In this study, children who had received Vitamin A supplementation were less likely to be exclusively breastfed. Typically, according to WHO recommendations, Vitamin A supplementation is advised to commence at 6 months of age [35]. This aligns with the cessation of the duration of EBF. However, when an infant under 6 months of age is not exclusively breastfed, the WHO additionally suggests Vitamin A supplementation, but not as a strong public health intervention [36]. This is due to the current evidence being less definitive, and the balance between benefits and risks being less certain. Considering the limitations of the present study, the rationale for Vitamin A supplementation in children under 6 months might be rooted in the need to assess the risk of morbidity or mortality, a question for which the available data were insufficient to provide a conclusive answer. As a result, it is somewhat surprising that some children under 6 months received Vitamin A supplementation. On the positive side, this practice may provide some breastmilk-like benefits to these non-exclusively breastfed infants, such as immune support [35, 36]. Nevertheless, it remains uncertain whether health workers administered Vitamin A based on EBF status, if Vitamin A was provided without considering the infant’s age, or if the recollection of events played a role. This ambiguity could serve as a potential avenue for future research.

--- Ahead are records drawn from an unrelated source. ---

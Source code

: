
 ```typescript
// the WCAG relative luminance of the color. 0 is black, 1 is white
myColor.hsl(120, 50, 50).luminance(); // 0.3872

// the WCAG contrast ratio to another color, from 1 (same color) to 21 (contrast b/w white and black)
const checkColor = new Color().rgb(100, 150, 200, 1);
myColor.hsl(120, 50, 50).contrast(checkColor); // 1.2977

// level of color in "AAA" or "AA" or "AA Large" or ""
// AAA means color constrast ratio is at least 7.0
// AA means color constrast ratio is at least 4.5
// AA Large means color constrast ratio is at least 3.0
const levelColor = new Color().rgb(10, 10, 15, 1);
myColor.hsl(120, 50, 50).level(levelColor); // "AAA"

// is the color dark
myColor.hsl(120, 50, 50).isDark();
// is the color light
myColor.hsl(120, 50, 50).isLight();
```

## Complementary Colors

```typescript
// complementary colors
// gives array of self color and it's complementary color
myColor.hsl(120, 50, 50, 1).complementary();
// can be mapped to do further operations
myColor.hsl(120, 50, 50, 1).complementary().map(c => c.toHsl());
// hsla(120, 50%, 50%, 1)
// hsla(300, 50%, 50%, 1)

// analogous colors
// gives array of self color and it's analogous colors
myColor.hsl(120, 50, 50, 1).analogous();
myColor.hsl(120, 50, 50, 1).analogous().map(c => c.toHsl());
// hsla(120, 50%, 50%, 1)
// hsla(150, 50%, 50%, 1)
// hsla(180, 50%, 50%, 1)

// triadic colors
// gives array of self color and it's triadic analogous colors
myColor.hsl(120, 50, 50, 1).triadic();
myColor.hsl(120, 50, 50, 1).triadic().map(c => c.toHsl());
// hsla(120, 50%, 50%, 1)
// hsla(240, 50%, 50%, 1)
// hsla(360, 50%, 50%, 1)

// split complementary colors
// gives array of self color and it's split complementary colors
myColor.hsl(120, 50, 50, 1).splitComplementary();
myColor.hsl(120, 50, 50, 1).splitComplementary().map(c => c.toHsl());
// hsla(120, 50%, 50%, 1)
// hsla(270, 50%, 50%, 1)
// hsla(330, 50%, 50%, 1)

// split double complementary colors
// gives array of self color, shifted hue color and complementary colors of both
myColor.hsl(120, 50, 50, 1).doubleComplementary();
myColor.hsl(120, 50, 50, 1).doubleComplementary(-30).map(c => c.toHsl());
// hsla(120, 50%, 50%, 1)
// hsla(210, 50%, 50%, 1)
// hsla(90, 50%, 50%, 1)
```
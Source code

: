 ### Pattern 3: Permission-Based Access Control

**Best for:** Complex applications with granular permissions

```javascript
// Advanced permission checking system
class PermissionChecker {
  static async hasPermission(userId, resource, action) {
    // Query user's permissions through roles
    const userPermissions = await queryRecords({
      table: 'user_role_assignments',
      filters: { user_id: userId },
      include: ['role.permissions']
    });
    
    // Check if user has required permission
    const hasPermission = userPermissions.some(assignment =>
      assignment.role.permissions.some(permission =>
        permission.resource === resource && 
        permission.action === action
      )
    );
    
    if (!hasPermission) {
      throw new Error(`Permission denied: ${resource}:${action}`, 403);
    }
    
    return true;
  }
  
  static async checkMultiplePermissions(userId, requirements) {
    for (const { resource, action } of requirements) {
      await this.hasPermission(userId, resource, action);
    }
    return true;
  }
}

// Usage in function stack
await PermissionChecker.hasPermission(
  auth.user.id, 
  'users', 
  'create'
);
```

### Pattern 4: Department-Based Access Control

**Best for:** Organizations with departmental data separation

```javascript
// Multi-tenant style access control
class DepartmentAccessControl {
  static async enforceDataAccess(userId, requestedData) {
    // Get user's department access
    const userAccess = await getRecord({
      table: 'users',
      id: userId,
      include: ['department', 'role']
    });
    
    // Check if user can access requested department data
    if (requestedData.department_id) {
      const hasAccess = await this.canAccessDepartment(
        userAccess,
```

This study was a secondary analysis of data from the district-based 2021 and 2022 LQAS surveys that covered more than half of the districts (77) in Uganda to present the most current findings on EBF. It benefited from its remarkable sample size that was representative of districts giving reliable estimates and robust coverage unlike similar studies in the country [13]. However, it is essential to acknowledge certain limitations inherent in the study. Firstly, the use of cross-sectional LQAS surveys, which rely on reported data regarding EBF practices, exposes the research to the inherent constraints of cross-sectional research designs and potential social desirability bias [37, 38]. For instance, this study assessed EBF among a combined sample of children 0–6 months at a point in time. However, EBF practices might vary over time, with some mothers practising it intermittently, making it challenging to precisely determine EBF although it was a, straightforward method ( reporting EBF rates for the 24 hours before the survey). As a result, the actual EBF rates could potentially be much lower. Future LQAS surveys may need to consider collecting EBF since birth to establish an even more reliable estimate. Additionally, although the researchers carefully studied variable selection for the study using the UNICEF Conceptual Framework on Maternal and Child Nutrition [14], it is important to note that this study was limited by its inability to consider certain factors due to data availability constraints.